Dudley survived to embark on a law career in which he had the opportunity to work with some of the "giants of the legal scene," he said. He had always wanted to be a lawyer and considered a political career, but after college – he earned his undergraduate degree in history from Amherst in 1961 – he detoured into journalism.
Dudley worked at the New York Times, starting out as a copy boy before moving up to news clerk.
"I was a go-fer," he said. "When the reporters finished a story, they'd rip it out of the typewriter and yell, 'Copy!' and I ran it to the editors."
He switched to United Press International a year later, based on the advice of his mentor at the Times, who told him he'd get more experience more quickly if he worked for a wire service.
On Nov. 22, 1963, Dudley was sitting at the international desk in a horseshoe-shaped area where he would retrieve news from the teletype machines. He would then select and edit the stories to be distributed internationally.
"At first it was a slow news day," he said. "Then a bulletin came in."
For a bulletin five bells would ring. The UPI reporter following President John F. Kennedy's car in Dallas wrote that shots had been fired.
"Five minutes later, it was a flash."
That meant the bells would keep on ringing. Kennedy was wounded. Ten minutes later, another came in – the president was dead.
Lee Harvey Oswald was arrested. Lyndon B. Johnson was sworn in as president. "For the next several hours it was pandemonium," Dudley said. He stayed on through the next shift. After a day off, he went to work on Sunday, the day Jack Ruby shot Oswald.
By the next year, Dudley was beginning to chafe at maintaining the impartial view of a newsman.
"I had strong political views, especially on racial issues," said Dudley, who was a ninth-grader when the U.S. Supreme Court decided Brown v. Board of Education. His liberal parents told him the court was right. In school, he debated on the side of desegregation. "I thought I might be better suited to being an advocate rather than being an observer."
He also had to worry about the physical demands of being a reporter – possibly running from story to story. Dudley's wartime injury had left him with one leg six inches shorter than the other, and the brace he still wears would become uncomfortable if he had to be on his feet for long spells or moving quickly.
Dudley, a Virginia native, attended U.Va. Law School. He said in-state tuition was $800 a year in the mid-'60s.
He later won a coveted clerkship in the chambers of U.S. Supreme Court Chief Justice Earl Warren, whom he describes in his book as "the one really great man ... that I have ever known."
His own law career began after he worked on Hubert Humphrey's presidential campaign.
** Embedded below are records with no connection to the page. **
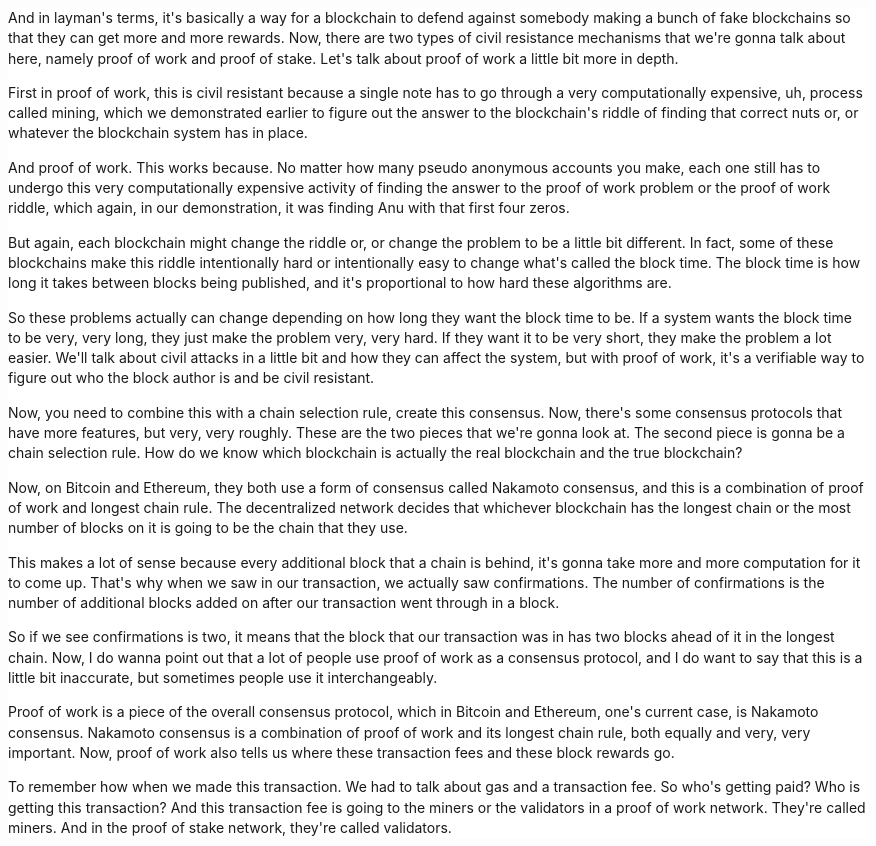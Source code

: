 And in layman's terms, it's basically a way for a blockchain to defend against somebody making a bunch of fake blockchains so that they can get more and more rewards. Now, there are two types of civil resistance mechanisms that we're gonna talk about here, namely proof of work and proof of stake. Let's talk about proof of work a little bit more in depth.

First in proof of work, this is civil resistant because a single note has to go through a very computationally expensive, uh, process called mining, which we demonstrated earlier to figure out the answer to the blockchain's riddle of finding that correct nuts or, or whatever the blockchain system has in place.

And proof of work. This works because. No matter how many pseudo anonymous accounts you make, each one still has to undergo this very computationally expensive activity of finding the answer to the proof of work problem or the proof of work riddle, which again, in our demonstration, it was finding Anu with that first four zeros.

But again, each blockchain might change the riddle or, or change the problem to be a little bit different. In fact, some of these blockchains make this riddle intentionally hard or intentionally easy to change what's called the block time. The block time is how long it takes between blocks being published, and it's proportional to how hard these algorithms are.

So these problems actually can change depending on how long they want the block time to be. If a system wants the block time to be very, very long, they just make the problem very, very hard. If they want it to be very short, they make the problem a lot easier. We'll talk about civil attacks in a little bit and how they can affect the system, but with proof of work, it's a verifiable way to figure out who the block author is and be civil resistant.

Now, you need to combine this with a chain selection rule, create this consensus. Now, there's some consensus protocols that have more features, but very, very roughly. These are the two pieces that we're gonna look at. The second piece is gonna be a chain selection rule. How do we know which blockchain is actually the real blockchain and the true blockchain?

Now, on Bitcoin and Ethereum, they both use a form of consensus called Nakamoto consensus, and this is a combination of proof of work and longest chain rule. The decentralized network decides that whichever blockchain has the longest chain or the most number of blocks on it is going to be the chain that they use.

This makes a lot of sense because every additional block that a chain is behind, it's gonna take more and more computation for it to come up. That's why when we saw in our transaction, we actually saw confirmations. The number of confirmations is the number of additional blocks added on after our transaction went through in a block.

So if we see confirmations is two, it means that the block that our transaction was in has two blocks ahead of it in the longest chain. Now, I do wanna point out that a lot of people use proof of work as a consensus protocol, and I do want to say that this is a little bit inaccurate, but sometimes people use it interchangeably.

Proof of work is a piece of the overall consensus protocol, which in Bitcoin and Ethereum, one's current case, is Nakamoto consensus. Nakamoto consensus is a combination of proof of work and its longest chain rule, both equally and very, very important. Now, proof of work also tells us where these transaction fees and these block rewards go.

To remember how when we made this transaction. We had to talk about gas and a transaction fee. So who's getting paid? Who is getting this transaction? And this transaction fee is going to the miners or the validators in a proof of work network. They're called miners. And in the proof of stake network, they're called validators.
Dudley said Humphrey wouldn't have made a good president, but he felt it was more important to support the Democrats and to stop Richard Nixon from winning.
After Humphrey narrowly lost to Nixon, Dudley eventually landed at the Washington, D.C., firm of Williams & Connolly, a trial firm. He details some of the interesting cases he worked on his book, from a case involving the United Mine Workers to the "Elvis bandit" to "Bonnie the Space Monkey."
After a two-year stint as general counsel for the House Judiciary Committee, he returned to private practice, where he said he enjoyed doing the research for case briefs. In the '80s, he began giving weekend seminars at the U.Va. Law School. He realized he liked mentoring young lawyers, he said.
The idea of teaching took hold, and Dudley joined the law faculty in 1989. His wife, Louise, whom he married fresh out of college in 1961, became the director of U.Va. news services and eventually the University's spokeswoman.
"Law schools have a reputation for not being happy places," Dudley said. "U.Va. was more relaxed." It attracted students who wanted to be in that environment.
"The U.Va. students were wonderful. They were smart and motivated. ... I'm still in touch with a lot of them," said Dudley, who retired in May 2008.
"I've lived through interesting things. I thought it was worth writing down," said Dudley, who added he also wrote it for his family. He is continuing research on his family's history and plans to write another book.